Content starts

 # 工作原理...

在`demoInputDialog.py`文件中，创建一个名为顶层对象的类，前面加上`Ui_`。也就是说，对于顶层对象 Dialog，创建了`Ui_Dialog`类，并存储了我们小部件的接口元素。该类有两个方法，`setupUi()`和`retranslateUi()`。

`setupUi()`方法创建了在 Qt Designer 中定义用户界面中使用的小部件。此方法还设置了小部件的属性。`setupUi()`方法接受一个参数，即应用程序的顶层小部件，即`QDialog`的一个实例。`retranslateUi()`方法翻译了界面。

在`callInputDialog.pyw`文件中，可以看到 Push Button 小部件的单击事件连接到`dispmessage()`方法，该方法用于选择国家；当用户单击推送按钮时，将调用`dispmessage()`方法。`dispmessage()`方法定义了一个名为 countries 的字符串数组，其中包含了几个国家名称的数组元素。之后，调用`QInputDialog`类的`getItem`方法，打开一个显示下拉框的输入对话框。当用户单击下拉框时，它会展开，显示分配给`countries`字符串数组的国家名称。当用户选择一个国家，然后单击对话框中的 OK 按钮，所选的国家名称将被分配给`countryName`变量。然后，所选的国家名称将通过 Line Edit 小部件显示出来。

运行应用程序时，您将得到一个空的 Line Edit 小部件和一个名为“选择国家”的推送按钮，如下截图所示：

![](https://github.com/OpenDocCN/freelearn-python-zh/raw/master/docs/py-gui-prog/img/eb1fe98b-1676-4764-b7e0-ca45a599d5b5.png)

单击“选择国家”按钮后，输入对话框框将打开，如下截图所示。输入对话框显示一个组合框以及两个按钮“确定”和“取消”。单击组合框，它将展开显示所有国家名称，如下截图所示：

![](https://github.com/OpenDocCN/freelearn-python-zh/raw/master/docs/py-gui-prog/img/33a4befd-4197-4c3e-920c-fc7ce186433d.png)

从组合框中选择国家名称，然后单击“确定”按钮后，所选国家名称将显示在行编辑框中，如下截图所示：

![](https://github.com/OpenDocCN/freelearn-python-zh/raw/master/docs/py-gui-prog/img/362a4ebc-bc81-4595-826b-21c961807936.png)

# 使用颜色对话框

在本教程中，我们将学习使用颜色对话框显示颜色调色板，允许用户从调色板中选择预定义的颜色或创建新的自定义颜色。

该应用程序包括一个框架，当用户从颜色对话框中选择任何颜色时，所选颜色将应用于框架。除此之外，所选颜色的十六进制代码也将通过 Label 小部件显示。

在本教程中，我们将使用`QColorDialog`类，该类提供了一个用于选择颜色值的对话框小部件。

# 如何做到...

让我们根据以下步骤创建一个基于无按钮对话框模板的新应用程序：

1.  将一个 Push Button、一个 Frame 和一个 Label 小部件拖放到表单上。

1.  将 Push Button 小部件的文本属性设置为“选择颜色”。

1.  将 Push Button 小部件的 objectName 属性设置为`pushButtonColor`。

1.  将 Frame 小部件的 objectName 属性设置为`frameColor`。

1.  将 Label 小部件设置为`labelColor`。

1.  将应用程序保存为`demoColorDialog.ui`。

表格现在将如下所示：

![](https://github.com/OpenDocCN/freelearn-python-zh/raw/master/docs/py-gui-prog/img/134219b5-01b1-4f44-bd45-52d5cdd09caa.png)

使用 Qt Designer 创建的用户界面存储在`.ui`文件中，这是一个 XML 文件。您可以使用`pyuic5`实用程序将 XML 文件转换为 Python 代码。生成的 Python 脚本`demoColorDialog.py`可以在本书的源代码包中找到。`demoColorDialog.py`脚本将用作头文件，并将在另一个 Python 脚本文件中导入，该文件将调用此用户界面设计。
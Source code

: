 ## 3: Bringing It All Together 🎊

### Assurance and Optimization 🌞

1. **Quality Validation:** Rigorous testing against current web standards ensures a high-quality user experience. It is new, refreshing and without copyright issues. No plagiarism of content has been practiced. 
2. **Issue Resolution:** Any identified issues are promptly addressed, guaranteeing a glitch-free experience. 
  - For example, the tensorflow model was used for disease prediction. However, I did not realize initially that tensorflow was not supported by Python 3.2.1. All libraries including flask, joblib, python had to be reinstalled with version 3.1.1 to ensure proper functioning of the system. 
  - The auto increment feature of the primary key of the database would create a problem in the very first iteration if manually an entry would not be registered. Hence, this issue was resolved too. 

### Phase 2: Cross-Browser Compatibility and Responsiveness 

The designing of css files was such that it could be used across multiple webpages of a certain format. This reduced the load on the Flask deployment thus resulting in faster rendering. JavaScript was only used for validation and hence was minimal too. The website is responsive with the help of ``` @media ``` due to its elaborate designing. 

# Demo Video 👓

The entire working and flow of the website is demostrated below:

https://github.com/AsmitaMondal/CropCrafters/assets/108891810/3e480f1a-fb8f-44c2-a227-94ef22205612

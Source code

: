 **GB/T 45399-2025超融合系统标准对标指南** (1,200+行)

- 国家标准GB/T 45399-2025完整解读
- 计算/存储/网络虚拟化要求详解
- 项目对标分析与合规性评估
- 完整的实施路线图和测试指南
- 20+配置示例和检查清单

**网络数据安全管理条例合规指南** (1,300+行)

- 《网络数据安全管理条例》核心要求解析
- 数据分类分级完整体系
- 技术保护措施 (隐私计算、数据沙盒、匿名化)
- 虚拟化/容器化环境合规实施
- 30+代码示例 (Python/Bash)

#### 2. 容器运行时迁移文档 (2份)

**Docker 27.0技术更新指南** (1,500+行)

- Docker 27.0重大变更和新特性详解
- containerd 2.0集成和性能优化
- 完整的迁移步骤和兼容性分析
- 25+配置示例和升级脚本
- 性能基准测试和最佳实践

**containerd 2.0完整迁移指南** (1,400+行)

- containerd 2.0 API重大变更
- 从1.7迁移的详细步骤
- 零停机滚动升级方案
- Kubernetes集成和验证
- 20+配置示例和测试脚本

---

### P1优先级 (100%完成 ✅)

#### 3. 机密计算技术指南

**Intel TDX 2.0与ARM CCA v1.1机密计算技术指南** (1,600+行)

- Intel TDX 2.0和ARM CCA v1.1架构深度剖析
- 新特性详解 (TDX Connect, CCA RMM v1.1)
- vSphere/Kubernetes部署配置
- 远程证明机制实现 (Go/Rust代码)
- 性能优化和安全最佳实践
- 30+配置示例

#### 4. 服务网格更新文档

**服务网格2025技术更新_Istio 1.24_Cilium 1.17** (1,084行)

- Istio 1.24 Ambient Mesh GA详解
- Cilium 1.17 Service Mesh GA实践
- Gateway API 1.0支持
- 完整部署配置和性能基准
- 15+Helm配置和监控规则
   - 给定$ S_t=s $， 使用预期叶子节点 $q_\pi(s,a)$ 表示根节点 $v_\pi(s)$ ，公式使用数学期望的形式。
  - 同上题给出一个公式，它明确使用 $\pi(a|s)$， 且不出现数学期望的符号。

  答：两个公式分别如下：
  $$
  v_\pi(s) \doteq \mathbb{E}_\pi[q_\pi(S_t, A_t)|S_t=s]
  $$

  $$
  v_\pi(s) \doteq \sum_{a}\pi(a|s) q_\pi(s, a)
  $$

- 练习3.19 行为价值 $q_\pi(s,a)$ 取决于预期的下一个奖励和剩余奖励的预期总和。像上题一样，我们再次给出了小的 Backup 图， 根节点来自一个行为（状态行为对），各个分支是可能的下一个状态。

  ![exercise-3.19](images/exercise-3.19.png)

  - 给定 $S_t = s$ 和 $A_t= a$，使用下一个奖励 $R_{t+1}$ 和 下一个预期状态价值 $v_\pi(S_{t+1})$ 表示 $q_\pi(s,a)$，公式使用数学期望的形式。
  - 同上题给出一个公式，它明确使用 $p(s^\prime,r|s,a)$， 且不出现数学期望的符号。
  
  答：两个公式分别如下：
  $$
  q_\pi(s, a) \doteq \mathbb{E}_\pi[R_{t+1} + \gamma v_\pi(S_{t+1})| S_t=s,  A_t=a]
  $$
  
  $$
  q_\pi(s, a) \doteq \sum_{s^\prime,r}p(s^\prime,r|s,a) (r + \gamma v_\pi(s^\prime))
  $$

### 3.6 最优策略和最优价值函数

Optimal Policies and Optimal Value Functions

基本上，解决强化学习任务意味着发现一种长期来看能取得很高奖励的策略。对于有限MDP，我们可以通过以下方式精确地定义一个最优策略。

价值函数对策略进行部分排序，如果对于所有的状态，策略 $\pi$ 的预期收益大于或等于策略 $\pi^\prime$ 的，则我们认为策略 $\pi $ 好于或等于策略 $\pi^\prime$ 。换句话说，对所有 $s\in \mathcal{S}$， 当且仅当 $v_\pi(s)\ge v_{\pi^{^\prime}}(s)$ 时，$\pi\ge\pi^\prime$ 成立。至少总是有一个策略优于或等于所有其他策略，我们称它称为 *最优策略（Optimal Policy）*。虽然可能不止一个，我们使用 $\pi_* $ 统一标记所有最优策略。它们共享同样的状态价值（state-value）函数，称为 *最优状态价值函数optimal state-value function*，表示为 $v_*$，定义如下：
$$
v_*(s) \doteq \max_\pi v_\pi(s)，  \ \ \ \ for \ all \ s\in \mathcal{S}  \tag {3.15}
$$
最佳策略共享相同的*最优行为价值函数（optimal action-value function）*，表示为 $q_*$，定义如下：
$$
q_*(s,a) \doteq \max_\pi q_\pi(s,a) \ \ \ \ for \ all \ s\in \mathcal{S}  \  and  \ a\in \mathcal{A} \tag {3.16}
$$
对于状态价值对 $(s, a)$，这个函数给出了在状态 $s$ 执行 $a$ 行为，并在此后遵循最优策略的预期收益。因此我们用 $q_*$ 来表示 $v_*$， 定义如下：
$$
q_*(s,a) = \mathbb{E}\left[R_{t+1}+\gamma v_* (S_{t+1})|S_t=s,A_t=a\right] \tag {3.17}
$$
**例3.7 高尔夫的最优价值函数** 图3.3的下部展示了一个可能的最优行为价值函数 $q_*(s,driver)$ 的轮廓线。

Content ends

• **Your goal**
Go through the entries above and copy out every line that includes the word "issues".

• **Task response**
1. **Quality Validation:** Rigorous testing against current web standards ensures a high-quality user experience. It is new, refreshing and without copyright issues. No plagiarism of content has been practiced. 
2. **Issue Resolution:** Any identified issues are promptly addressed, guaranteeing a glitch-free experience. 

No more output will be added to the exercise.